* **Task objective**:
Bring together all lines from the listing below that contain the string "major".

··· Extracted material ···

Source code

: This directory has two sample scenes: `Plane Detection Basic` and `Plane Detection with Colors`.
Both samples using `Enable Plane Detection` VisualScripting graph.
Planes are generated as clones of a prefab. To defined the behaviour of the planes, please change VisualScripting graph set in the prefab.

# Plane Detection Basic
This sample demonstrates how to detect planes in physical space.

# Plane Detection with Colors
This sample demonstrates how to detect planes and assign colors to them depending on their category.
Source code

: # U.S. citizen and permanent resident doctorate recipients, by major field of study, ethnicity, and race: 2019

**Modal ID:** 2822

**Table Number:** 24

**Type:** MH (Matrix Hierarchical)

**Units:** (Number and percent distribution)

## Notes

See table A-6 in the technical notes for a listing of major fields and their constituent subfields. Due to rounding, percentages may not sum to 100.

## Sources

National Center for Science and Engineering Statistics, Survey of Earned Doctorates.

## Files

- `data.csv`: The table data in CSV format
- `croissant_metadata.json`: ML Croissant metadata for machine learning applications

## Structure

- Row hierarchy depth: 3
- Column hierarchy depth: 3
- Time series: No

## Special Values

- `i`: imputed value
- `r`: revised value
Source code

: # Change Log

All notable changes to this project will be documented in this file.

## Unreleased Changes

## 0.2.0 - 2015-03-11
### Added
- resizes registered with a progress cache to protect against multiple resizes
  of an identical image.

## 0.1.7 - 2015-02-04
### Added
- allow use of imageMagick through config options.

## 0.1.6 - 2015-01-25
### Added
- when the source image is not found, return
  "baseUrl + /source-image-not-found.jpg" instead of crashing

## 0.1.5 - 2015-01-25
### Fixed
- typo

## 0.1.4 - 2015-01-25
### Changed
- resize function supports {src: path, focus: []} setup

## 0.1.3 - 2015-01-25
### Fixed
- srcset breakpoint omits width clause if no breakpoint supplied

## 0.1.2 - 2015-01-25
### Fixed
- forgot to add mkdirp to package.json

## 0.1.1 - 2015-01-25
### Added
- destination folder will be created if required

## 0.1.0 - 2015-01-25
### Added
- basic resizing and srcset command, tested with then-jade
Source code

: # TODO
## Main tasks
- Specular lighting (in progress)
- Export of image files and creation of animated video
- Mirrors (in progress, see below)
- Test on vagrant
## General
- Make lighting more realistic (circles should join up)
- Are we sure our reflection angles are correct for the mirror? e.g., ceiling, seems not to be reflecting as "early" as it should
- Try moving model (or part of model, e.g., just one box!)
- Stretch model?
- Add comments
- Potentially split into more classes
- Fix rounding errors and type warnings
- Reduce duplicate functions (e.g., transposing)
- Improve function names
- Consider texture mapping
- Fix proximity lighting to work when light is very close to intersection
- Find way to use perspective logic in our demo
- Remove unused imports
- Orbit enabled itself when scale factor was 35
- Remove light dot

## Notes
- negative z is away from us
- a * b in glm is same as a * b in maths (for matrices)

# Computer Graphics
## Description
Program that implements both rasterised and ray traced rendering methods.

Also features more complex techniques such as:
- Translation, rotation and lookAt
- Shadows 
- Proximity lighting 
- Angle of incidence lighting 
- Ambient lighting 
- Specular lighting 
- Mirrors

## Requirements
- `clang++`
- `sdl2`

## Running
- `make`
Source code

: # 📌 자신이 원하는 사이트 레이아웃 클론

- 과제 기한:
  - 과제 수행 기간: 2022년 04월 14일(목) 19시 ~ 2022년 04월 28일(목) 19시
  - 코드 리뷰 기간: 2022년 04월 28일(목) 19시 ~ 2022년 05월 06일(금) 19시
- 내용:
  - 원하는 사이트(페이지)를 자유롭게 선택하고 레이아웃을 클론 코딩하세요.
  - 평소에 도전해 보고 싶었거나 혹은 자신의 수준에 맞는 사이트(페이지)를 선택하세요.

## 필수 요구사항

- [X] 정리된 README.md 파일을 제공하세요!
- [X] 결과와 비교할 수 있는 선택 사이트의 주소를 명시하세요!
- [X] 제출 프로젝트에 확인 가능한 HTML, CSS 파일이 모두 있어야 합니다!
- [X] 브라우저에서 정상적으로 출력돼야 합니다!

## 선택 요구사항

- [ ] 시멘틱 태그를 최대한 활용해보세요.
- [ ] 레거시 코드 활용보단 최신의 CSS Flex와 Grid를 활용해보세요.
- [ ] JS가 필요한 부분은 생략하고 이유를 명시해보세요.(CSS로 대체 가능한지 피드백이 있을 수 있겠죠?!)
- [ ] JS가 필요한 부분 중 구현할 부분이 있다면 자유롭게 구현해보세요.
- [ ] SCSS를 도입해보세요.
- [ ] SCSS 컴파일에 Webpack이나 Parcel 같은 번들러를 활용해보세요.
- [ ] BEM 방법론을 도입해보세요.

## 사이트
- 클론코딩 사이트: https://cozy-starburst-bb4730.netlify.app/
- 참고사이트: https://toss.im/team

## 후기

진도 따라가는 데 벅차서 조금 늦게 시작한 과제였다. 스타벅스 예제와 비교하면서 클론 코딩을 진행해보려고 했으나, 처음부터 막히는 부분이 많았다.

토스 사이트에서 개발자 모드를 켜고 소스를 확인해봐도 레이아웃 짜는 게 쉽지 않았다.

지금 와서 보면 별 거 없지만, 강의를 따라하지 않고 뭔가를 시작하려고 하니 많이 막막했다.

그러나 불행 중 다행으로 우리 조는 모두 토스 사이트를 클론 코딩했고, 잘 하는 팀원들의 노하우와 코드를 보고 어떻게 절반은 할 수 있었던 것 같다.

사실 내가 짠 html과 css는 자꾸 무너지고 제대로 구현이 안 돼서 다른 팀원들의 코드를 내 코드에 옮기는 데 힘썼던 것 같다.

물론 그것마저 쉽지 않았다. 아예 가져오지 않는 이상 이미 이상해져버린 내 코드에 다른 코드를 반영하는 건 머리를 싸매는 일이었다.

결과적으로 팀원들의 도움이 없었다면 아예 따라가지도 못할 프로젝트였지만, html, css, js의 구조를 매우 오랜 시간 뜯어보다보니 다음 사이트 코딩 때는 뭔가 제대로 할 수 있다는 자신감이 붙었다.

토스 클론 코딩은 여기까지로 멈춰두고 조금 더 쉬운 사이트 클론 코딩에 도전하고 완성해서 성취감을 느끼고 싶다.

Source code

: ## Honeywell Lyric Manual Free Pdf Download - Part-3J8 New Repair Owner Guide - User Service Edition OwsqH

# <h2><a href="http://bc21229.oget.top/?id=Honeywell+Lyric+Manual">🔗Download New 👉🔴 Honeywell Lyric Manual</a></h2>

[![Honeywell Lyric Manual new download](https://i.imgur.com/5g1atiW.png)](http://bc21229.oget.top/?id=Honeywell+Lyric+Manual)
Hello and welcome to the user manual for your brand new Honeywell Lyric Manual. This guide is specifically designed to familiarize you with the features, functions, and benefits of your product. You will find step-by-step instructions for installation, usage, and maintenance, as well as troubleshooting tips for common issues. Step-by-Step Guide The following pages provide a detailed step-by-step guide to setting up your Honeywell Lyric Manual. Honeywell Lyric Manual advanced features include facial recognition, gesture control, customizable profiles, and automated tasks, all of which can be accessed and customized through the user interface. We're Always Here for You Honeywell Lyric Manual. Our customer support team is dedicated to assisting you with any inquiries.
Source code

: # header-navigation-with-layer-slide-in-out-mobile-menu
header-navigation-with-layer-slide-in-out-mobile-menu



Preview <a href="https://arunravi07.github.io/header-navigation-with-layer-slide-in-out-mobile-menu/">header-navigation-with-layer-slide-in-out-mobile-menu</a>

···

* **Task solution**:
: # U.S. citizen and permanent resident doctorate recipients, by major field of study, ethnicity, and race: 2019
See table A-6 in the technical notes for a listing of major fields and their constituent subfields. Due to rounding, percentages may not sum to 100.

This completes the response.